You can no longer switch in a different presentation package, and use that, because you have to CHANGE THE DOCUMENT.

The programmers are doing the document design, so all the documents become proprietary, and there is no interoperability, which is the whole point of standards.

Elements

This is why there are so few new elements in HTML5: they haven't done any design, and instead said "if you need anything, you can always do it in Javascript".

And they all have.

And they are all different.

Flavours of Javascript

"What flavor of Javascript are you going to use? Are you gonna use a transpiler? From what language? Grunt? Gulp? Bower? Yeoman? Browserify? Webpack? Babel? Common.js? Amd? Angular? Ember? Linting? What am I talking about? Am I mixing things up? Am I confused? "

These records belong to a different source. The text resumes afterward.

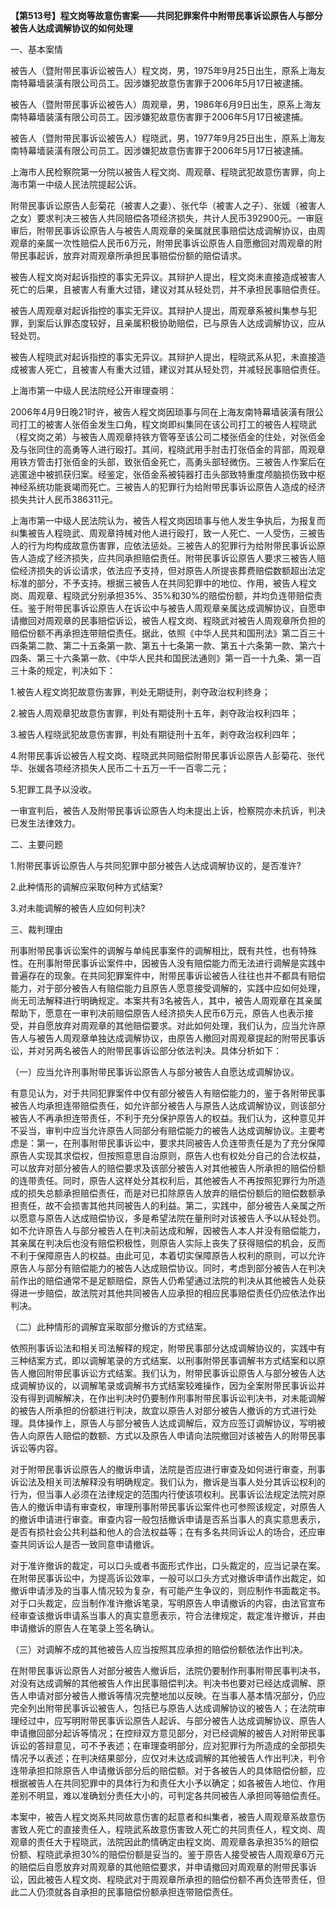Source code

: **【第513号】程文岗等故意伤害案——共同犯罪案件中附带民事诉讼原告人与部分被告人达成调解协议的如何处理**

一、基本案情

被告人（暨附带民事诉讼被告人）程文岗，男，1975年9月25日出生，原系上海友南特幕墙装潢有限公司员工。因涉嫌犯故意伤害罪于2006年5月17日被逮捕。

被告人（暨附带民事诉讼被告人）周观章，男，1986年6月9日出生，原系上海友南特幕墙装潢有限公司员工。因涉嫌犯故意伤害罪于2006年5月17日被逮捕。

被告人（暨附带民事诉讼被告人）程晓武，男，1977年9月25日出生，原系上海友南特幕墙装潢有限公司员工。因涉嫌犯故意伤害罪于2006年5月17日被逮捕。

上海市人民检察院第一分院以被告人程文岗、周观章、程晓武犯故意伤害罪，向上海市第一中级人民法院提起公诉。

附带民事诉讼原告人彭菊花（被害人之妻）、张代华（被害人之子）、张媛（被害人之女）要求判决三被告人共同赔偿各项经济损失，共计人民币392900元。一审庭审后，附带民事诉讼原告人与被告人周观章的亲属就民事赔偿达成调解协议，由周观章的亲属一次性赔偿人民币6万元，附带民事诉讼原告人自愿撤回对周观章的附带民事起诉，放弃对周观章所承担民事赔偿份额的赔偿请求。

被告人程文岗对起诉指控的事实无异议。其辩护人提出，程文岗未直接造成被害人死亡的后果，且被害人有重大过错，建议对其从轻处罚，并不承担民事赔偿责任。

被告人周观章对起诉指控的事实无异议。其辩护人提出，周观章系被纠集参与犯罪，到案后认罪态度较好，且亲属积极协助赔偿，已与原告人达成调解协议，应从轻处罚。

被告人程晓武对起诉指控的事实无异议。其辩护人提出，程晓武系从犯，未直接造成被害人死亡，且被害人有重大过错，建议对其从轻处罚，并减轻民事赔偿责任。

上海市第一中级人民法院经公开审理查明：

2006年4月9日晚21时许，被告人程文岗因琐事与同在上海友南特幕墙装潢有限公司打工的被害人张佰金发生口角，程文岗即纠集同在该公司打工的被告人程晓武（程文岗之弟）与被告人周观章持铁方管等至该公司二楼张佰金的住处，对张佰金及与张同住的高勇等人进行殴打。其间，程晓武用手肘击打张佰金的背部，周观章用铁方管击打张佰金的头部，致张佰金死亡，高勇头部轻微伤。三被告人作案后在逃匿途中被抓获归案。经鉴定，张佰金系被钝器打击头部致特重度颅脑损伤致中枢神经系统功能衰竭而死亡。三被告人的犯罪行为给附带民事诉讼原告人造成的经济损失共计人民币386311元。

上海市第一中级人民法院认为，被告人程文岗因琐事与他人发生争执后，为报复而纠集被告人程晓武、周观章持械对他人进行殴打，致一人死亡、一人受伤，三被告人的行为均构成故意伤害罪，应依法惩处。三被告人的犯罪行为给附带民事诉讼原告人造成了经济损失，应共同承担赔偿责任。附带民事诉讼原告人要求三被告人赔偿经济损失的诉讼请求，依法应予支持，但对原告人所提丧葬费赔偿数额超出法定标准的部分，不予支持。根据三被告人在共同犯罪中的地位、作用，被告人程文岗、周观章、程晓武分别承担35%、35%和30%的赔偿份额，并均负连带赔偿责任。鉴于附带民事诉讼原告人在诉讼中与被告人周观章亲属达成调解协议，自愿申请撤回对周观章的民事赔偿诉讼，被告人程文岗、程晓武对被告人周观章所负担的赔偿份额不再承担连带赔偿责任。据此，依照《中华人民共和国刑法》第二百三十四条第二款、第二十五条第一款、第五十七条第一款、第五十六条第一款、第六十四条、第三十六条第一款、《中华人民共和国民法通则》第一百一十九条、第一百三十条的规定，判决如下：

1.被告人程文岗犯故意伤害罪，判处无期徒刑，剥夺政治权利终身；

2.被告人周观章犯故意伤害罪，判处有期徒刑十五年，剥夺政治权利四年；

3.被告人程晓武犯故意伤害罪，判处有期徒刑十五年，剥夺政治权利四年；

4.附带民事诉讼被告人程文岗、程晓武共同赔偿附带民事诉讼原告人彭菊花、张代华、张媛各项经济损失人民币二十五万一千一百零二元；

5.犯罪工具予以没收。

一审宣判后，被告人及附带民事诉讼原告人均未提出上诉，检察院亦未抗诉，判决已发生法律效力。

二、主要问题

1.附带民事诉讼原告人与共同犯罪中部分被告人达成调解协议的，是否准许?

2.此种情形的调解应采取何种方式结案?

3.对未能调解的被告人应如何判决?

三、裁判理由

刑事附带民事诉讼案件的调解与单纯民事案件的调解相比，既有共性，也有特殊性。在刑事附带民事诉讼案件中，因被告人没有赔偿能力而无法进行调解是实践中普遍存在的现象。在共同犯罪案件中，附带民事诉讼被告人往往也并不都具有赔偿能力，对于部分被告人有赔偿能力且原告人愿意接受调解的，实践中应如何处理，尚无司法解释进行明确规定。本案共有3名被告人，其中，被告人周观章在其亲属帮助下，愿意在一审判决前赔偿原告人经济损失人民币6万元，原告人也表示接受，并自愿放弃对周观章的其他赔偿要求。对此如何处理，我们认为，应当允许原告人与被告人周观章单独达成调解协议，由原告人撤回对周观章提起的附带民事诉讼，并对另两名被告人的附带民事诉讼部分依法判决。具体分析如下：

（一）应当允许刑事附带民事诉讼原告人与部分被告人自愿达成调解协议。

有意见认为，对于共同犯罪案件中仅有部分被告人有赔偿能力的，鉴于各附带民事被告人均承担连带赔偿责任，如允许部分被告人与原告人达成调解协议，则该部分被告人不再承担连带责任，不利于充分保护原告人的权益。我们认为，这种意见并不妥当，审判中应当允许原告人同部分有赔偿能力的被告人达成调解协议。主要考虑是：第一，在刑事附带民事诉讼中，要求共同被告人负连带责任是为了充分保障原告人实现其求偿权，但按照意思自治原则，原告人也有权处分自己的合法权益，可以放弃对部分被告人的赔偿要求及该部分被告人对其他被告人所承担的赔偿份额的连带责任。同时，原告人这样处分其权利后，其他被告人不再按照犯罪行为所造成的损失总额承担赔偿责任，而是对已扣除原告人放弃的赔偿份额后的赔偿数额承担责任，故不会损害其他共同被告人的利益。第二，实践中，部分被告人亲属之所以愿意与原告人达成赔偿协议，多是希望法院在量刑时对该被告人予以从轻处罚。如不允许原告人与部分被告人在判决前达成和解，因被告人本人并没有赔偿能力，其亲属在判决后也没有赔偿积极性，则原告人实际上丧失了获得赔偿的机会，反而不利于保障原告人的权益。由此可见，本着切实保障原告人权利的原则，可以允许原告人与部分有赔偿能力的被告人达成赔偿协议。同时，考虑到部分被告人在判决前作出的赔偿通常不是足额赔偿，原告人仍希望通过法院的判决从其他被告人处获得进一步赔偿，故法院对其他共同被告人应承担的相应民事赔偿责任仍应依法作出判决。

（二）此种情形的调解宜采取部分撤诉的方式结案。

依照刑事诉讼法和相关司法解释的规定，附带民事部分达成调解协议的，实践中有三种结案方式，即以调解笔录的方式结案、以刑事附带民事调解书方式结案和以原告人撤回附带民事诉讼方式结案。我们认为，附带民事诉讼原告人与部分被告人达成调解协议的，以调解笔录或调解书方式结案较难操作，因为全案附带民事诉讼并没有得到调解解决，在作出判决时仍要制作刑事附带民事诉讼判决书，对未能调解的被告人所承担的份额进行判决，故宜以原告人对部分被告人撤诉的方式进行处理。具体操作上，原告人与部分被告人达成调解后，双方应签订调解协议，写明被告人向原告人赔偿的数额、方式以及原告人申请向法院撤回对该被告人的附带民事诉讼等内容。

对于附带民事诉讼原告人的撤诉申请，法院是否应进行审查及如何进行审查，刑事诉讼法及相关司法解释没有明确规定。我们认为，撤诉是当事人处分其诉讼权利的行为，但当事人必须在法律规定的范围内行使该项权利。民事诉讼法规定法院对原告人的撤诉申请有审查权，审理刑事附带民事诉讼案件也可参照该规定，对原告人的撤诉申请进行审查。审查内容一般包括撤诉申请是否系当事人的真实意思表示，是否有损社会公共利益和他人的合法权益等；在有多名共同诉讼人的场合，还应审查共同诉讼人是否一致同意申请撤诉。

对于准许撤诉的裁定，可以口头或者书面形式作出，口头裁定的，应当记录在案。在附带民事诉讼中，为提高诉讼效率，一般可以口头方式对撤诉申请作出裁定，如撤诉申请涉及的当事人情况较为复杂，有可能产生争议的，则应制作书面裁定书。对于口头裁定，应当制作准许撤诉笔录，写明原告人申请撤诉的内容，由法官宣布经审查该撤诉申请系当事人的真实意愿表示，符合法律规定，裁定准许撤诉，并由申请撤诉的原告人在笔录上签名确认。

（三）对调解不成的其他被告人应当按照其应承担的赔偿份额依法作出判决。

在附带民事诉讼原告人对部分被告人撤诉后，法院仍要制作刑事附带民事判决书，对没有达成调解的其他被告人作出民事赔偿判决。判决书也要对已经达成调解、原告人申请对部分被告人撤诉等情况完整地加以反映。在当事人基本情况部分，仍应完全列出附带民事诉讼被告人，包括已与原告人达成调解协议的被告人；在法院审理经过中，应写明附带民事诉讼原告人起诉、与部分被告人达成调解协议、原告人申请撤回部分起诉等情况；在控辩双方意见部分，对已经调解的被告人对附带民事诉讼的答辩意见，可不予表述；在审理查明部分，应对犯罪行为所造成的全部损失情况予以表述；在判决结果部分，应仅对未达成调解的其他被告人作出判决，判令连带承担扣除原告人申请撤诉部分后的赔偿额。对于各被告人的具体赔偿份额，应根据被告人在共同犯罪中的具体行为和责任大小予以确定；如各被告人地位、作用差别不明显，难以准确划分责任大小的，可判定各共同被告人承担同等赔偿责任。

本案中，被告人程文岗系共同故意伤害的起意者和纠集者，被告人周观章系故意伤害致人死亡的直接责任人，程晓武系故意伤害致人死亡的共同责任人，程文岗、周观章的责任大于程晓武，法院因此酌情确定由程文岗、周观章各承担35%的赔偿份额、程晓武承担30%的赔偿份额是妥当的。鉴于原告人接受被告人周观章6万元的赔偿后自愿放弃对周观章的其他赔偿要求，并申请撤回对周观章的附带民事诉讼，因此被告人程文岗、程晓武对于周观章所承担的赔偿份额不再负连带责任，但此二人仍须就各自承担的民事赔偿份额承担连带赔偿责任。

"Talking to the community about my “analysis paralysis loop” caused by the excessive amount of available tools to choose from and to investigate resulted in the community suggesting to try out, spend time, learn and investigate four more technologies that I haven’t even considered in the first place. Good job, Javascript!"

Pistaccio

Frameworks

So which framework do you use?

Raw bare-metal Javascript? Angular? Dojo? Bootstrap? Or one of the other 26 listed on Wikipedia?

Are they compatible? No.

What happens when:

YOU HAVE TO CHANGE ALL YOUR DOCUMENTS.

This is why we need standards, not proprietary formats like frameworks.

Example incompatibilities

document.getElementById('test-table');

dojo.byId('test-table');

$('test-table')

delete Ext.elCache['test-table']; 
Ext.get('test-table');

$jq('#test-table');

YAHOO.util.Dom.get('test-table');

document.id('test-table');

Brittleness: the left-pad disaster

npm is a website that helps keep track of Framework packages and dependencies.

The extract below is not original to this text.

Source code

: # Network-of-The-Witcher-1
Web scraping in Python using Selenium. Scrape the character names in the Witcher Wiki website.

Very popular: more than a billion downloads per week.

One guy had a package on npm called kik.

The makers of another program called kik wanted to use npm (which apparently has a single global namespace, duh).

They owned the trademark for kik, and so 'asked' him to change the name of his package. He declined the offer.

Kik the company went to npm the company, and complained; npm removed the guy's kik.

He got cross, and removed all his (250+) packages, and took them elsewhere.

Which broke the web.

How one developer just broke Node, Babel and thousands of projects in 11 lines of JavaScript

Brittleness

But that's not all:

"The author unpublished over 250 NPM modules, making those global names (e.g. "map", "alert", "iframe", "subscription", etc) available for anyone to register and replace with any code they wish.

Since these libs are now baked into various package.json configuration files (some with 10s of thousands of installs per month, "left-pad" with 2.5M/month), meaning a malicious actor could publish a new patch version bump (for every major and minor version combination) of these libs and ship whatever they want to future npm builds."

callmevlad

Availability

"The U.K.’s GDS (Government Digital Service) ran an experiment to determine how many of its users did not receive JavaScript-based enhancements, and it discovered that number to be 1.1 percent, or 1 in every 93 users. For an ecommerce site like Amazon, that’s 1.75 million people a month, which is a huge number."

alistapart

Bloat

To look at the webpage of one single tweet of 140 characters, you have to download just under a megabyte. It's 5200 lines of HTML before you even get to the five Javascript packages.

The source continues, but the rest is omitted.